Stored items:
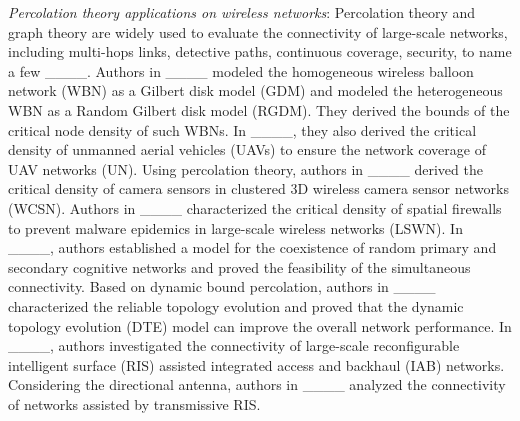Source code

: \indent \textit{Percolation theory applications on wireless networks}: Percolation theory and graph theory are widely used to evaluate the connectivity of large-scale networks, including multi-hops links, detective paths, continuous coverage, security, to name a few ____. Authors in ____ modeled the homogeneous wireless balloon network (WBN) as a Gilbert disk model (GDM) and modeled the heterogeneous WBN as a Random Gilbert disk model (RGDM).
They derived the bounds of the critical node density of such WBNs. In ____, they also derived the critical density of unmanned aerial vehicles (UAVs) to ensure the network coverage of UAV networks (UN). Using percolation theory, authors in ____ derived the critical density of camera sensors in clustered 3D wireless camera sensor networks (WCSN). Authors in ____ characterized the critical density of spatial firewalls to prevent malware epidemics in large-scale wireless networks (LSWN). In ____, authors established a model for the coexistence of random primary and secondary cognitive networks and proved the feasibility of the simultaneous connectivity. Based on dynamic bound percolation, authors in ____ characterized the reliable topology evolution and proved that the dynamic topology evolution (DTE) model can improve the overall network performance.
In ____, authors investigated the connectivity of large-scale reconfigurable intelligent surface (RIS) assisted integrated access and backhaul (IAB) networks.
Considering the directional antenna, authors in ____ analyzed the connectivity of networks assisted by transmissive RIS.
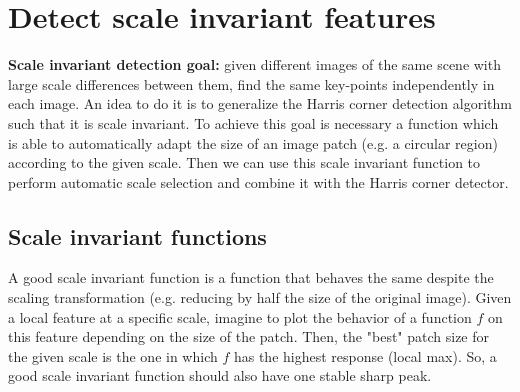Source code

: \section{Detect scale invariant features}
\label{section:scale_inv_features}
\textbf{Scale invariant detection goal:} given different images of the same scene with large scale differences between them, find the same key-points independently in each image.\newline\newline
An idea to do it is to generalize the Harris corner detection algorithm such that it is scale invariant. To achieve this goal is necessary a function which is able to automatically adapt the size of an image patch (e.g. a circular region) according to the given scale. Then we can use this scale invariant function to perform automatic scale selection and combine it with the Harris corner detector. 

\subsection{Scale invariant functions}
A good scale invariant function is a function that behaves the same despite the scaling transformation (e.g. reducing by half the size of the original image). Given a local feature at a specific scale, imagine to plot the behavior of a function $f$ on this feature depending on the size of the patch. Then, the "best" patch size for the given scale is the one in which $f$ has the highest response (local max).\newline\newline
So, a good scale invariant function should also have one stable sharp peak.
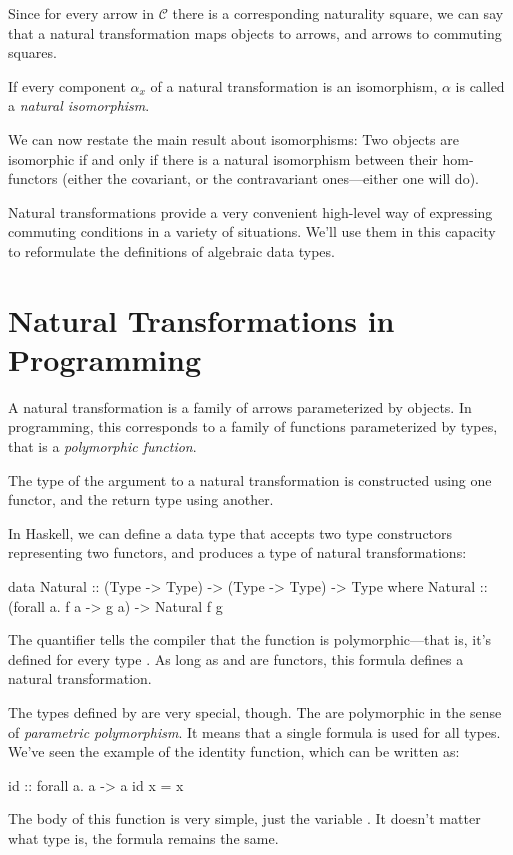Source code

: \documentclass[DaoFP]{subfiles}
\begin{document}
Since for every arrow in $\mathcal{C}$ there is a corresponding naturality square, we can say that a natural transformation maps objects to arrows, and arrows to commuting squares.

If every component $\alpha_x$ of a natural transformation is an isomorphism, $\alpha$ is called a \emph{natural isomorphism}. 

We can now restate the main result about isomorphisms: Two objects are isomorphic if and only if there is a natural isomorphism between their hom-functors (either the covariant, or the contravariant ones---either one will do).

Natural transformations provide a very convenient high-level way of expressing commuting conditions in a variety of situations. We'll use them in this capacity to reformulate the definitions of algebraic data types.

\section{Natural Transformations in Programming}

A natural transformation is a family of arrows parameterized by objects. In programming, this corresponds to a family of functions parameterized by types, that is a \emph{polymorphic function}. 

The type of the argument to a natural transformation is constructed using one functor, and the return type using another. 

In Haskell, we can define a data type that accepts two type constructors representing two functors, and produces a type of natural transformations:

\begin{haskell}
data Natural :: (Type -> Type) -> (Type -> Type) -> Type where
  Natural :: (forall a. f a -> g a) -> Natural f g
\end{haskell}
The  quantifier tells the compiler that the function is polymorphic---that is, it's defined for every type . As long as  and  are functors, this formula defines a natural transformation. 

The types defined by  are very special, though. The are polymorphic in the sense of \emph{parametric polymorphism}. It means that a single formula is used for all types. We've seen the example of the identity function, which can be written as:
\begin{haskell}
id :: forall a. a -> a
id x = x
\end{haskell}
The body of this function is very simple, just the variable . It doesn't matter what type  is, the formula remains the same.
\end{document}
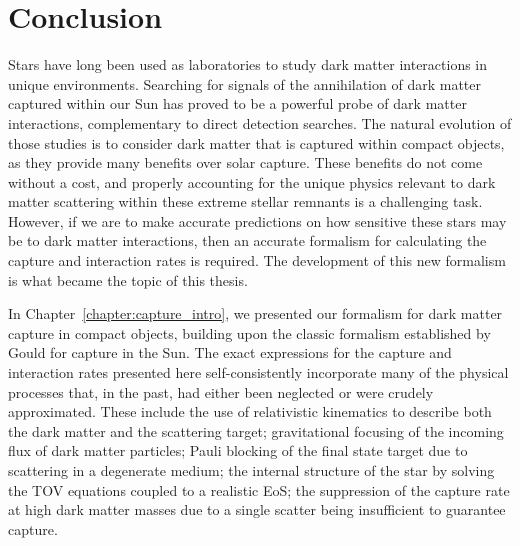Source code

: 
\chapter{Conclusion}
\label{chapter:conclusion}

Stars have long been used as laboratories to study dark matter interactions in unique environments. Searching for signals of the annihilation of dark matter captured within our Sun has proved to be a powerful probe of dark matter interactions, complementary to direct detection searches.
The natural evolution of those studies is to consider dark matter that is captured within compact objects, as they provide many benefits over solar capture. These benefits do not come without a cost, and properly accounting for the unique physics relevant to dark matter scattering within these extreme stellar remnants is a challenging task. However, if we are to make accurate predictions on how sensitive these stars may be to dark matter interactions, then an accurate formalism for calculating the capture and interaction rates is required. The development of this new formalism is what became the topic of this thesis.


In Chapter~\ref{chapter:capture_intro}, we presented our formalism for dark matter capture in compact objects,  building upon the classic formalism established by Gould for capture in the Sun. The exact expressions for the capture and interaction rates presented here self-consistently incorporate many of the physical processes that, in the past, had either been neglected or were crudely approximated. These include the use of relativistic kinematics to describe both the dark matter and the scattering target; gravitational focusing of the incoming flux of dark matter particles; Pauli blocking of the final state target due to scattering in a degenerate medium; the internal structure of the star by solving the TOV equations coupled to a realistic EoS; the suppression of the capture rate at high dark matter masses due to a single scatter being insufficient to guarantee capture. 


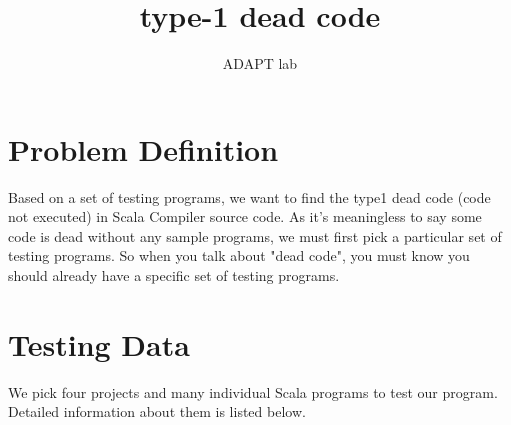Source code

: \documentclass[a4paper]{article}
\title{type-1 dead code}
\author{ADAPT lab}
\begin{document}
\maketitle

\section{Problem Definition}
Based on a set of testing programs, we want to find the type1 dead code (code not executed) in Scala Compiler source code. As it's meaningless to say some code is dead without any sample programs, we must first pick a particular set of testing programs. So when you talk about "dead code", you must know you should already have a specific set of testing programs.


\section{Testing Data}
We pick four projects and many individual Scala programs to test our program. Detailed information about them is listed below.
\end{document}
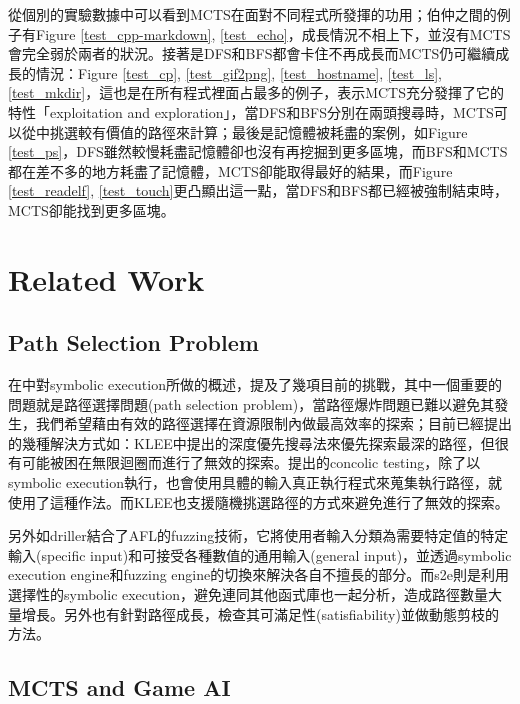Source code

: \documentclass[12pt,a4paper,oneside]{book}
\begin{document}
\newpage

從個別的實驗數據中可以看到MCTS在面對不同程式所發揮的功用；伯仲之間的例子有Figure \ref{test_cpp-markdown}, \ref{test_echo}，成長情況不相上下，並沒有MCTS會完全弱於兩者的狀況。接著是DFS和BFS都會卡住不再成長而MCTS仍可繼續成長的情況：Figure \ref{test_cp}, \ref{test_gif2png}, \ref{test_hostname}, \ref{test_ls}, \ref{test_mkdir}，這也是在所有程式裡面占最多的例子，表示MCTS充分發揮了它的特性「exploitation and exploration」，當DFS和BFS分別在兩頭搜尋時，MCTS可以從中挑選較有價值的路徑來計算；最後是記憶體被耗盡的案例，如Figure \ref{test_ps}，DFS雖然較慢耗盡記憶體卻也沒有再挖掘到更多區塊，而BFS和MCTS都在差不多的地方耗盡了記憶體，MCTS卻能取得最好的結果，而Figure \ref{test_readelf}, \ref{test_touch}更凸顯出這一點，當DFS和BFS都已經被強制結束時，MCTS卻能找到更多區塊。

\chapter{Related Work}

\section{Path Selection Problem}

在\cite{sharma2012critical}\cite{schwartz2010all}中對symbolic execution所做的概述，提及了幾項目前的挑戰，其中一個重要的問題就是路徑選擇問題(path selection problem)，當路徑爆炸問題已難以避免其發生，我們希望藉由有效的路徑選擇在資源限制內做最高效率的探索；目前已經提出的幾種解決方式如：KLEE\cite{cadar2008klee}中提出的深度優先搜尋法來優先探索最深的路徑，但很有可能被困在無限迴圈而進行了無效的探索。\cite{sen2007concolic}提出的concolic testing，除了以symbolic execution執行，也會使用具體的輸入真正執行程式來蒐集執行路徑，\cite{sen2005cute}就使用了這種作法。而KLEE\cite{cadar2008klee}也支援隨機挑選路徑的方式來避免進行了無效的探索。

另外如driller\cite{stephens2016driller}結合了AFL\cite{AFL}的fuzzing技術，它將使用者輸入分類為需要特定值的特定輸入(specific input)和可接受各種數值的通用輸入(general input)，並透過symbolic execution engine和fuzzing engine的切換來解決各自不擅長的部分。而s2e\cite{chipounov2012s2e}則是利用選擇性的symbolic execution，避免連同其他函式庫也一起分析，造成路徑數量大量增長。另外也有針對路徑成長，檢查其可滿足性(satisfiability)並做動態剪枝的方法\cite{PathPruning}。

\section{MCTS and Game AI}
\end{document}
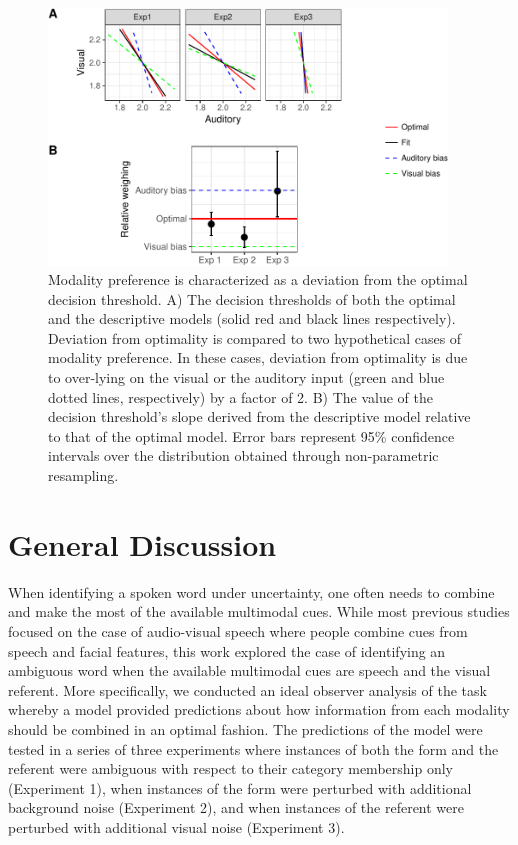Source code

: \documentclass[english,man]{apa6}
\theoremstyle{definition}
\theoremstyle{definition}
\theoremstyle{definition}
\theoremstyle{remark}
\begin{document}
\begin{figure}

{\centering \includegraphics[width=400px]{ms_files/figure-latex/bias-1} 

}

\caption{Modality preference is characterized as a deviation from the optimal decision threshold. A) The decision thresholds of both the optimal and the descriptive models (solid red and black lines respectively). Deviation from optimality is compared to two hypothetical cases of modality preference. In these cases, deviation from  optimality is due to over-lying on the visual or the auditory input (green and blue dotted lines, respectively) by a factor of 2. B) The value of the decision threshold's slope derived from the descriptive model relative to that of the optimal model. Error bars represent 95\% confidence intervals over the distribution obtained through non-parametric resampling.}\label{fig:bias}
\end{figure}

\section{General Discussion}\label{general-discussion}

When identifying a spoken word under uncertainty, one often needs to
combine and make the most of the available multimodal cues. While most
previous studies focused on the case of audio-visual speech where people
combine cues from speech and facial features, this work explored the
case of identifying an ambiguous word when the available multimodal cues
are speech and the visual referent. More specifically, we conducted an
ideal observer analysis of the task whereby a model provided predictions
about how information from each modality should be combined in an
optimal fashion. The predictions of the model were tested in a series of
three experiments where instances of both the form and the referent were
ambiguous with respect to their category membership only (Experiment 1),
when instances of the form were perturbed with additional background
noise (Experiment 2), and when instances of the referent were perturbed
with additional visual noise (Experiment 3).
\end{document}
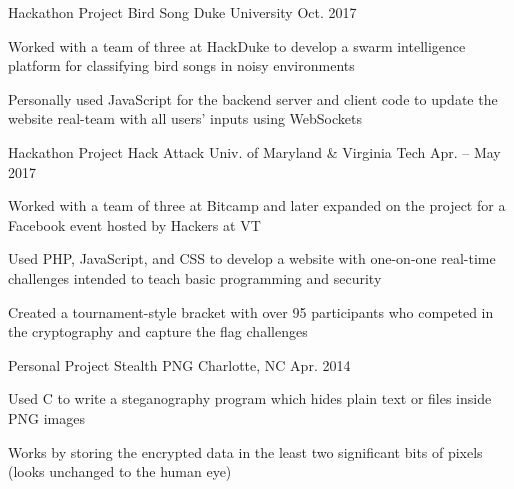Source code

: 

\begin{cventries}

  \cventry
    {Hackathon Project} %
    {Bird Song} %
    {Duke University} %
    {Oct. 2017} %
    {
      \begin{cvitems} %
      \item {Worked with a team of three at HackDuke to develop a swarm intelligence platform for classifying bird songs in noisy environments}
      \item {Personally used JavaScript for the backend server and client code to update the website real-team with all users' inputs using WebSockets}
      \end{cvitems}
    }

  \cventry
    {Hackathon Project} %
    {Hack Attack} %
    {Univ. of Maryland \& Virginia Tech} %
    {Apr. – May 2017} %
    {
      \begin{cvitems} %
      \item {Worked with a team of three at Bitcamp and later expanded on the project for a Facebook event hosted by Hackers at VT}
      \item {Used PHP, JavaScript, and CSS to develop a website with one-on-one real-time challenges intended to teach basic programming and security}
      \item {Created a tournament-style bracket with over 95 participants who competed in the cryptography and capture the flag challenges}
      \end{cvitems}
    }

  \cventry
    {Personal Project} %
    {Stealth PNG} %
    {Charlotte, NC} %
    {Apr. 2014} %
    {
      \begin{cvitems} %
      \item {Used C to write a steganography program which hides plain text or files inside PNG images}
      \item {Works by storing the encrypted data in the least two significant bits of pixels (looks unchanged to the human eye)}
      \end{cvitems}
    }

\end{cventries}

### Activity
In the records above, find each line holding "large" and copy it.

### Result for this exercise
: \indent \textit{Percolation theory applications on wireless networks}: Percolation theory and graph theory are widely used to evaluate the connectivity of large-scale networks, including multi-hops links, detective paths, continuous coverage, security, to name a few ____. Authors in ____ modeled the homogeneous wireless balloon network (WBN) as a Gilbert disk model (GDM) and modeled the heterogeneous WBN as a Random Gilbert disk model (RGDM).
They derived the bounds of the critical node density of such WBNs. In ____, they also derived the critical density of unmanned aerial vehicles (UAVs) to ensure the network coverage of UAV networks (UN). Using percolation theory, authors in ____ derived the critical density of camera sensors in clustered 3D wireless camera sensor networks (WCSN). Authors in ____ characterized the critical density of spatial firewalls to prevent malware epidemics in large-scale wireless networks (LSWN). In ____, authors established a model for the coexistence of random primary and secondary cognitive networks and proved the feasibility of the simultaneous connectivity. Based on dynamic bound percolation, authors in ____ characterized the reliable topology evolution and proved that the dynamic topology evolution (DTE) model can improve the overall network performance.
In ____, authors investigated the connectivity of large-scale reconfigurable intelligent surface (RIS) assisted integrated access and backhaul (IAB) networks.
\textbf{Scale invariant detection goal:} given different images of the same scene with large scale differences between them, find the same key-points independently in each image.\newline\newline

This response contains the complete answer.